#### WORK ORDER
Apart from the pictures, every line below is to be set down exactly.

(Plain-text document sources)
★ ★ ★ ★ ★ ★ ★
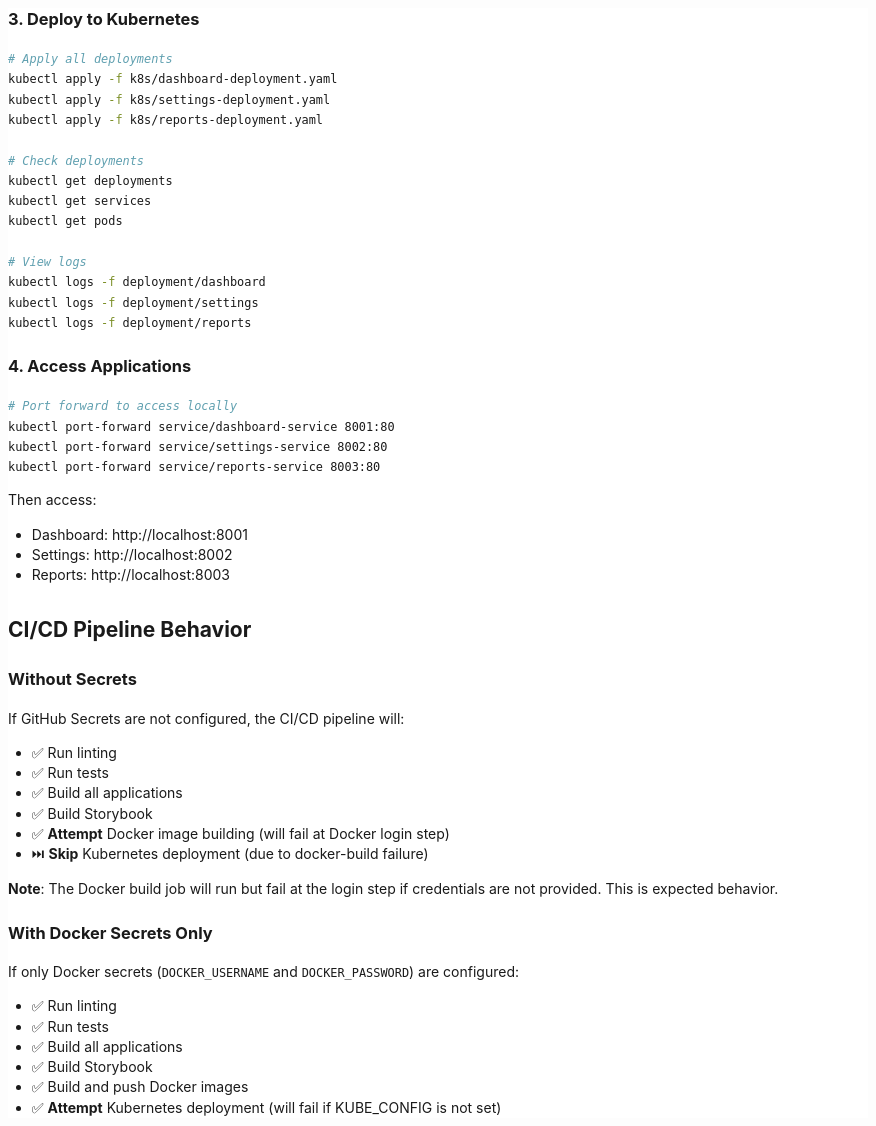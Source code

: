 ### 3. Deploy to Kubernetes

```bash
# Apply all deployments
kubectl apply -f k8s/dashboard-deployment.yaml
kubectl apply -f k8s/settings-deployment.yaml
kubectl apply -f k8s/reports-deployment.yaml

# Check deployments
kubectl get deployments
kubectl get services
kubectl get pods

# View logs
kubectl logs -f deployment/dashboard
kubectl logs -f deployment/settings
kubectl logs -f deployment/reports
```

### 4. Access Applications

```bash
# Port forward to access locally
kubectl port-forward service/dashboard-service 8001:80
kubectl port-forward service/settings-service 8002:80
kubectl port-forward service/reports-service 8003:80
```

Then access:
- Dashboard: http://localhost:8001
- Settings: http://localhost:8002
- Reports: http://localhost:8003

## CI/CD Pipeline Behavior

### Without Secrets

If GitHub Secrets are not configured, the CI/CD pipeline will:
- ✅ Run linting
- ✅ Run tests
- ✅ Build all applications
- ✅ Build Storybook
- ✅ **Attempt** Docker image building (will fail at Docker login step)
- ⏭️ **Skip** Kubernetes deployment (due to docker-build failure)

**Note**: The Docker build job will run but fail at the login step if credentials are not provided. This is expected behavior.

### With Docker Secrets Only

If only Docker secrets (`DOCKER_USERNAME` and `DOCKER_PASSWORD`) are configured:
- ✅ Run linting
- ✅ Run tests
- ✅ Build all applications
- ✅ Build Storybook
- ✅ Build and push Docker images
- ✅ **Attempt** Kubernetes deployment (will fail if KUBE_CONFIG is not set)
★ ★ ★ ★ ★ ★ ★
#### PROBLEM SOLUTION
Source code

: ### 3. Deploy to Kubernetes

```bash
# Apply all deployments
kubectl apply -f k8s/dashboard-deployment.yaml
kubectl apply -f k8s/settings-deployment.yaml
kubectl apply -f k8s/reports-deployment.yaml

# Check deployments
kubectl get deployments
kubectl get services
kubectl get pods

# View logs
kubectl logs -f deployment/dashboard
kubectl logs -f deployment/settings
kubectl logs -f deployment/reports
```

### 4. Access Applications

```bash
# Port forward to access locally
kubectl port-forward service/dashboard-service 8001:80
kubectl port-forward service/settings-service 8002:80
kubectl port-forward service/reports-service 8003:80
```

Then access:
- Dashboard: http://localhost:8001
- Settings: http://localhost:8002
- Reports: http://localhost:8003

## CI/CD Pipeline Behavior

### Without Secrets

If GitHub Secrets are not configured, the CI/CD pipeline will:
- ✅ Run linting
- ✅ Run tests
- ✅ Build all applications
- ✅ Build Storybook
- ✅ **Attempt** Docker image building (will fail at Docker login step)
- ⏭️ **Skip** Kubernetes deployment (due to docker-build failure)

**Note**: The Docker build job will run but fail at the login step if credentials are not provided. This is expected behavior.

### With Docker Secrets Only

If only Docker secrets (`DOCKER_USERNAME` and `DOCKER_PASSWORD`) are configured:
- ✅ Run linting
- ✅ Run tests
- ✅ Build all applications
- ✅ Build Storybook
- ✅ Build and push Docker images
- ✅ **Attempt** Kubernetes deployment (will fail if KUBE_CONFIG is not set)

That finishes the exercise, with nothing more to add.